(Rendered images with source text)
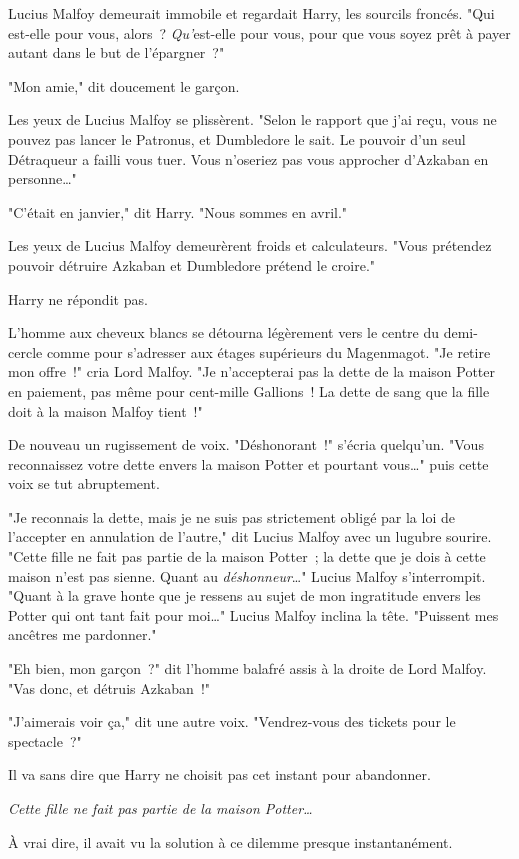 Lucius Malfoy demeurait immobile et regardait Harry, les sourcils froncés. "Qui est-elle pour vous, alors~? \emph{Qu'}est-elle pour vous, pour que vous soyez prêt à payer autant dans le but de l'épargner~?"

"Mon amie," dit doucement le garçon.

Les yeux de Lucius Malfoy se plissèrent. "Selon le rapport que j'ai reçu, vous ne pouvez pas lancer le Patronus, et Dumbledore le sait. Le pouvoir d'un seul Détraqueur a failli vous tuer. Vous n'oseriez pas vous approcher d'Azkaban en personne…"

"C'était en janvier," dit Harry. "Nous sommes en avril."

Les yeux de Lucius Malfoy demeurèrent froids et calculateurs. "Vous prétendez pouvoir détruire Azkaban et Dumbledore prétend le croire."

Harry ne répondit pas.

L'homme aux cheveux blancs se détourna légèrement vers le centre du demi-cercle comme pour s'adresser aux étages supérieurs du Magenmagot. "Je retire mon offre~!" cria Lord Malfoy. "Je n'accepterai pas la dette de la maison Potter en paiement, pas même pour cent-mille Gallions~! La dette de sang que la fille doit à la maison Malfoy tient~!"

De nouveau un rugissement de voix. "Déshonorant~!" s'écria quelqu'un. "Vous reconnaissez votre dette envers la maison Potter et pourtant vous…" puis cette voix se tut abruptement.

"Je reconnais la dette, mais je ne suis pas strictement obligé par la loi de l'accepter en annulation de l'autre," dit Lucius Malfoy avec un lugubre sourire. "Cette fille ne fait pas partie de la maison Potter~; la dette que je dois à cette maison n'est pas sienne. Quant au \emph{déshonneur}…" Lucius Malfoy s'interrompit. "Quant à la grave honte que je ressens au sujet de mon ingratitude envers les Potter qui ont tant fait pour moi…" Lucius Malfoy inclina la tête. "Puissent mes ancêtres me pardonner."

"Eh bien, mon garçon~?" dit l'homme balafré assis à la droite de Lord Malfoy. "Vas donc, et détruis Azkaban~!"

"J'aimerais voir ça," dit une autre voix. "Vendrez-vous des tickets pour le spectacle~?"

Il va sans dire que Harry ne choisit pas cet instant pour abandonner.

\emph{Cette fille ne fait pas partie de la maison Potter…}

À vrai dire, il avait vu la solution à ce dilemme presque instantanément.

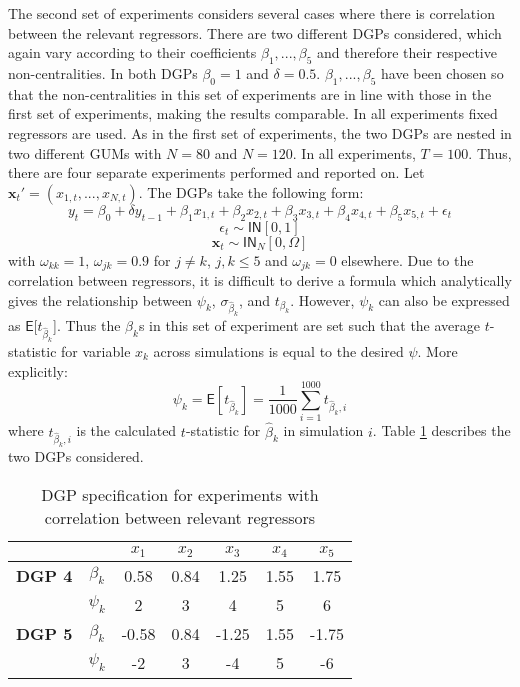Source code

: The second set of experiments considers several cases where there is correlation between the relevant regressors. There are two different DGPs considered, which again vary according to their coefficients $\beta_{1},...,\beta_{5}$ and therefore their respective non-centralities. In both DGPs $\beta_{0}=1$ and $\delta = 0.5$. $\beta_{1},...,\beta_{5}$ have been chosen so that the non-centralities in this set of experiments are in line with those in the first set of experiments, making the results comparable. In all experiments fixed regressors are used. As in the first set of experiments, the two DGPs are nested in two different GUMs with $N=80$ and $N=120$. In all experiments, $T=100$. Thus, there are four separate experiments performed and reported on.   Let $\textbf{x}_{t}'=(x_{1,t},...,x_{N,t})$. The DGPs take the following form: 
$$y_{t}=\beta_{0} + \delta y_{t-1}+\beta_{1}x_{1,t}+\beta_{2}x_{2,t}+ \beta_{3}x_{3,t}+ \beta_{4}x_{4,t}+ \beta_{5}x_{5,t} + \epsilon_{t}$$
$$\epsilon_{t} \sim \mathsf{IN}[0,1] $$
 $$\textbf{x}_{t} \sim \mathsf{IN}_{N} [0,\Omega]$$
with $\omega_{kk} = 1 $, $\omega_{jk} = 0.9 $ for $j \neq k$, $j,k \leq 5$ and $\omega_{jk} = 0 $ elsewhere. Due to the correlation between regressors, it is difficult to derive a formula which analytically gives the relationship between $\psi_{k}$, $\sigma_{\widehat{\beta}_{k}}$, and $t_{\beta_{k}}$. However, $\psi_{k}$ can also be expressed as $\mathsf{E}$[$t_{\widehat{\beta}_{k}}$]. Thus the $\beta_{k}$s in this set of experiment are set such that the average $t$-statistic for variable $x_{k}$ across simulations is equal to the desired $\psi$. More explicitly:
$$\psi_{k} = \mathsf{E}[t_{\widehat{\beta}_{k}}] = \frac{1}{1000}\sum_{i=1}^{1000}t_{\widehat{\beta}_{k},i}$$
where $t_{\widehat{\beta}_{k},i}$ is the calculated $t$-statistic for $\widehat{\beta}_{k}$ in simulation $i$. Table \ref{DGPs4and5} describes the two DGPs considered.
\begin{table}[h]
\centering
\begin{tabular}{c|c|c|c|c|c|c}

&  &$x_{1}$ &$x_{2}$ &$x_{3}$ &  $x_{4}$ & $x_{5}$  \\
\hline
\textbf{DGP 4} & $\beta_{k}$  & 0.58 &0.84 &1.25 &  1.55 & 1.75 \\

 	& $\psi_{k}$ &2 &3 &4 &5 &6 \\
\hline
\textbf{DGP 5} & $\beta_{k}$  & -0.58 &0.84 &-1.25 &  1.55 &-1.75 \\

 	& $\psi_{k}$  &-2 &3 &-4 &5 &-6 \\

    
\end{tabular}
\caption{DGP specification for experiments with correlation between relevant regressors}
\label{DGPs4and5}
\end{table} 

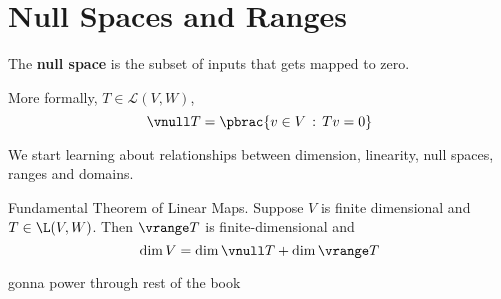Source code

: \section{Null Spaces and Ranges}

\begin{definition}
  The \textbf{null space} is the subset of inputs that gets mapped to zero.

  More formally, $T \in \mathcal{L}(V, W)$,
  \begin{equation}
    \vnull T = \pbrac{
      v \in V \,:\, Tv = 0
    }
  \end{equation}
\end{definition}

We start learning about relationships between dimension, linearity, null spaces, ranges and domains.

\begin{theorem}
  Fundamental Theorem of Linear Maps.
  Suppose $V$ is finite dimensional and $T \in \L(V, W)$. Then $\vrange T$ is finite-dimensional and
  \begin{equation}
    \dim V = \dim\vnull T + \dim\vrange T
  \end{equation}
\end{theorem}







gonna power through rest of the book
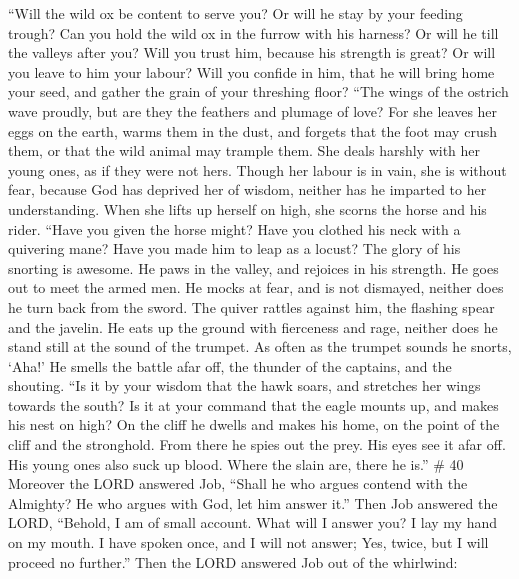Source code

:  ``Will the wild ox be content to serve you? Or will he stay
by your feeding trough?  Can you hold the wild ox in the
furrow with his harness? Or will he till the valleys after you?
 Will you trust him, because his strength is great? Or will
you leave to him your labour?  Will you confide in him,
that he will bring home your seed, and gather the grain of your
threshing floor?  ``The wings of the ostrich wave proudly,
but are they the feathers and plumage of love?  For she
leaves her eggs on the earth, warms them in the dust,  and
forgets that the foot may crush them, or that the wild animal may
trample them.  She deals harshly with her young ones, as if
they were not hers. Though her labour is in vain, she is without fear,
 because God has deprived her of wisdom, neither has he
imparted to her understanding.  When she lifts up herself
on high, she scorns the horse and his rider.  ``Have you
given the horse might? Have you clothed his neck with a quivering mane?
 Have you made him to leap as a locust? The glory of his
snorting is awesome.  He paws in the valley, and rejoices
in his strength. He goes out to meet the armed men.  He
mocks at fear, and is not dismayed, neither does he turn back from the
sword.  The quiver rattles against him, the flashing spear
and the javelin.  He eats up the ground with fierceness and
rage, neither does he stand still at the sound of the trumpet.
 As often as the trumpet sounds he snorts, `Aha!' He smells
the battle afar off, the thunder of the captains, and the shouting.
 ``Is it by your wisdom that the hawk soars, and stretches
her wings towards the south?  Is it at your command that
the eagle mounts up, and makes his nest on high?  On the
cliff he dwells and makes his home, on the point of the cliff and the
stronghold.  From there he spies out the prey. His eyes see
it afar off.  His young ones also suck up blood. Where the
slain are, there he is.'' \# 40  Moreover the LORD answered
Job,  ``Shall he who argues contend with the Almighty? He
who argues with God, let him answer it.''  Then Job answered
the LORD,  ``Behold, I am of small account. What will I
answer you? I lay my hand on my mouth.  I have spoken once,
and I will not answer; Yes, twice, but I will proceed no further.''
 Then the LORD answered Job out of the whirlwind:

- Work task
From the line holding "who argues with" through the final line of the data above, copy every line exactly as written. Include nothing else.

- Reply
who argues with God, let him answer it.''  Then Job answered
the LORD,  ``Behold, I am of small account. What will I
answer you? I lay my hand on my mouth.  I have spoken once,
and I will not answer; Yes, twice, but I will proceed no further.''
 Then the LORD answered Job out of the whirlwind:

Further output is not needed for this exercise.